(Saved data entries)

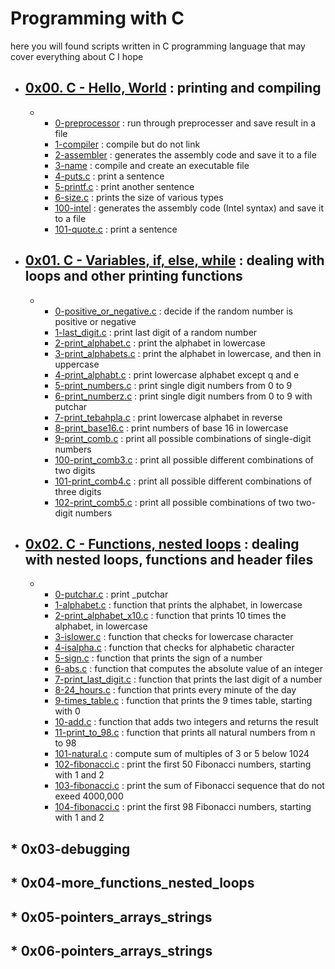 # **Programming with C**    

here you will found scripts written in C programming language that may cover everything about C I hope
* ## [0x00. C - Hello, World](https://github.com/MohdMuslim92/alx-low_level_programming/tree/master/0x00-hello_world "0x00. C - Hello, World") : printing and compiling   
   * 
     * [0-preprocessor](https://github.com/MohdMuslim92/alx-low_level_programming/blob/master/0x00-hello_world/0-preprocessor "0-preprocessor") : run through preprocesser and save result in a file
     * [1-compiler](https://github.com/MohdMuslim92/alx-low_level_programming/blob/master/0x00-hello_world/1-compiler "1-compiler") : compile but do not link
     * [2-assembler](https://github.com/MohdMuslim92/alx-low_level_programming/blob/master/0x00-hello_world/2-assembler "2-assembler") : generates the assembly code and save it to a file
     * [3-name](https://github.com/MohdMuslim92/alx-low_level_programming/blob/master/0x00-hello_world/3-name "3-name") : compile and create an executable file
     * [4-puts.c](https://github.com/MohdMuslim92/alx-low_level_programming/blob/master/0x00-hello_world/4-puts.c "4-puts.c") : print a sentence
     * [5-printf.c](https://github.com/MohdMuslim92/alx-low_level_programming/blob/master/0x00-hello_world/5-printf.c "5-printf.c") : print another sentence
     * [6-size.c](https://github.com/MohdMuslim92/alx-low_level_programming/blob/master/0x00-hello_world/6-size.c "6-size.c") : prints the size of various types
     * [100-intel](https://github.com/MohdMuslim92/alx-low_level_programming/blob/master/0x00-hello_world/100-intel "100-intel") : generates the assembly code (Intel syntax)  and save it to a file
     * [101-quote.c](https://github.com/MohdMuslim92/alx-low_level_programming/blob/master/0x00-hello_world/101-quote.c "101-quote.c") : print a sentence
* ## [0x01. C - Variables, if, else, while](https://github.com/MohdMuslim92/alx-low_level_programming/tree/master/0x01-variables_if_else_while "0x01. C - Variables, if, else, while") : dealing with loops and other printing functions
   * 
     * [0-positive_or_negative.c](https://github.com/MohdMuslim92/alx-low_level_programming/blob/master/0x01-variables_if_else_while/0-positive_or_negative.c "0-positive_or_negative.c") : decide if the random number is positive or negative
     * [1-last_digit.c](https://github.com/MohdMuslim92/alx-low_level_programming/blob/master/0x01-variables_if_else_while/1-last_digit.c "1-last_digit.c") : print last digit of a random number
     * [2-print_alphabet.c](https://github.com/MohdMuslim92/alx-low_level_programming/blob/master/0x01-variables_if_else_while/2-print_alphabet.c "2-print_alphabet.c") : print the alphabet in lowercase
     * [3-print_alphabets.c](https://github.com/MohdMuslim92/alx-low_level_programming/blob/master/0x01-variables_if_else_while/3-print_alphabets.c "3-print_alphabets.c") : print the alphabet in lowercase, and then in uppercase
     * [4-print_alphabt.c](https://github.com/MohdMuslim92/alx-low_level_programming/blob/master/0x01-variables_if_else_while/4-print_alphabt.c "4-print_alphabt.c") : print lowercase alphabet except q and e
     * [5-print_numbers.c](https://github.com/MohdMuslim92/alx-low_level_programming/blob/master/0x01-variables_if_else_while/5-print_numbers.c "5-print_numbers.c") : print single digit numbers from 0 to 9
     * [6-print_numberz.c](https://github.com/MohdMuslim92/alx-low_level_programming/blob/master/0x01-variables_if_else_while/6-print_numberz.c "6-print_numberz.c") : print single digit numbers from 0 to 9 with putchar
     * [7-print_tebahpla.c](https://github.com/MohdMuslim92/alx-low_level_programming/blob/master/0x01-variables_if_else_while/7-print_tebahpla.c "7-print_tebahpla.c") : print lowercase alphabet in reverse
     * [8-print_base16.c](https://github.com/MohdMuslim92/alx-low_level_programming/blob/master/0x01-variables_if_else_while/8-print_base16.c "8-print_base16.c") : print numbers of base 16 in lowercase
     * [9-print_comb.c](https://github.com/MohdMuslim92/alx-low_level_programming/blob/master/0x01-variables_if_else_while/9-print_comb.c "9-print_comb.c") : print all possible combinations of single-digit numbers
     * [100-print_comb3.c](https://github.com/MohdMuslim92/alx-low_level_programming/blob/master/0x01-variables_if_else_while/100-print_comb3.c "100-print_comb3.c") : print all possible different combinations of two digits
     * [101-print_comb4.c](https://github.com/MohdMuslim92/alx-low_level_programming/blob/master/0x01-variables_if_else_while/101-print_comb4.c "101-print_comb4.c") : print all possible different combinations of three digits
     * [102-print_comb5.c](https://github.com/MohdMuslim92/alx-low_level_programming/blob/master/0x01-variables_if_else_while/102-print_comb5.c "102-print_comb5.c") : print all possible combinations of two two-digit numbers
* ## [0x02. C - Functions, nested loops](https://github.com/MohdMuslim92/alx-low_level_programming/tree/master/0x02-functions_nested_loops "0x02. C - Functions, nested loops") : dealing with nested loops, functions and header files
   * 
     * [0-putchar.c](https://github.com/MohdMuslim92/alx-low_level_programming/blob/master/0x02-functions_nested_loops/0-putchar.c "0-putchar.c") : print _putchar
     * [1-alphabet.c](https://github.com/MohdMuslim92/alx-low_level_programming/blob/master/0x02-functions_nested_loops/1-alphabet.c "1-alphabet.c") : function that prints the alphabet, in lowercase
     * [2-print_alphabet_x10.c](https://github.com/MohdMuslim92/alx-low_level_programming/blob/master/0x02-functions_nested_loops/2-print_alphabet_x10.c "2-print_alphabet_x10.c") : function that prints 10 times the alphabet, in lowercase
     * [3-islower.c](https://github.com/MohdMuslim92/alx-low_level_programming/blob/master/0x02-functions_nested_loops/3-islower.c "3-islower.c") : function that checks for lowercase character
     * [4-isalpha.c](https://github.com/MohdMuslim92/alx-low_level_programming/blob/master/0x02-functions_nested_loops/4-isalpha.c "4-isalpha.c") : function that checks for alphabetic character
     * [5-sign.c](https://github.com/MohdMuslim92/alx-low_level_programming/blob/master/0x02-functions_nested_loops/5-sign.c "5-sign.c") : function that prints the sign of a number
     * [6-abs.c](https://github.com/MohdMuslim92/alx-low_level_programming/blob/master/0x02-functions_nested_loops/6-abs.c "6-abs.c") : function that computes the absolute value of an integer
     * [7-print_last_digit.c](https://github.com/MohdMuslim92/alx-low_level_programming/blob/master/0x02-functions_nested_loops/7-print_last_digit.c "7-print_last_digit.c") : function that prints the last digit of a number
     * [8-24_hours.c](https://github.com/MohdMuslim92/alx-low_level_programming/blob/master/0x02-functions_nested_loops/8-24_hours.c "8-24_hours.c") : function that prints every minute of the day
     * [9-times_table.c](https://github.com/MohdMuslim92/alx-low_level_programming/blob/master/0x02-functions_nested_loops/9-times_table.c "9-times_table.c") : function that prints the 9 times table, starting with 0
     * [10-add.c](https://github.com/MohdMuslim92/alx-low_level_programming/blob/master/0x02-functions_nested_loops/10-add.c "10-add.c") : function that adds two integers and returns the result
     * [11-print_to_98.c](https://github.com/MohdMuslim92/alx-low_level_programming/blob/master/0x02-functions_nested_loops/11-print_to_98.c "11-print_to_98.c") : function that prints all natural numbers from n to 98
     * [101-natural.c](https://github.com/MohdMuslim92/alx-low_level_programming/blob/master/0x02-functions_nested_loops/101-natural.c "101-natural.c") : compute sum of multiples of 3 or 5 below 1024
     * [102-fibonacci.c](https://github.com/MohdMuslim92/alx-low_level_programming/blob/master/0x02-functions_nested_loops/102-fibonacci.c "102-fibonacci.c") : print the first 50 Fibonacci numbers, starting with 1 and 2
     * [103-fibonacci.c](https://github.com/MohdMuslim92/alx-low_level_programming/blob/master/0x02-functions_nested_loops/103-fibonacci.c "103-fibonacci.c") : print the sum of Fibonacci sequence that do not exeed 4000,000
     * [104-fibonacci.c](https://github.com/MohdMuslim92/alx-low_level_programming/blob/master/0x02-functions_nested_loops/104-fibonacci.c "104-fibonacci.c") : print the first 98 Fibonacci numbers, starting with 1 and 2
## * 0x03-debugging
## * 0x04-more_functions_nested_loops
## * 0x05-pointers_arrays_strings
## * 0x06-pointers_arrays_strings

#### [Your goal]
Only the line containing "50 Fibonacci numbers, starting with 1 and 2" and the lines after it, up to and including the last line of the data, should appear in the answer, exactly as written.

#### [Answer space]
     * [102-fibonacci.c](https://github.com/MohdMuslim92/alx-low_level_programming/blob/master/0x02-functions_nested_loops/102-fibonacci.c "102-fibonacci.c") : print the first 50 Fibonacci numbers, starting with 1 and 2
     * [103-fibonacci.c](https://github.com/MohdMuslim92/alx-low_level_programming/blob/master/0x02-functions_nested_loops/103-fibonacci.c "103-fibonacci.c") : print the sum of Fibonacci sequence that do not exeed 4000,000
     * [104-fibonacci.c](https://github.com/MohdMuslim92/alx-low_level_programming/blob/master/0x02-functions_nested_loops/104-fibonacci.c "104-fibonacci.c") : print the first 98 Fibonacci numbers, starting with 1 and 2
## * 0x03-debugging
## * 0x04-more_functions_nested_loops
## * 0x05-pointers_arrays_strings
## * 0x06-pointers_arrays_strings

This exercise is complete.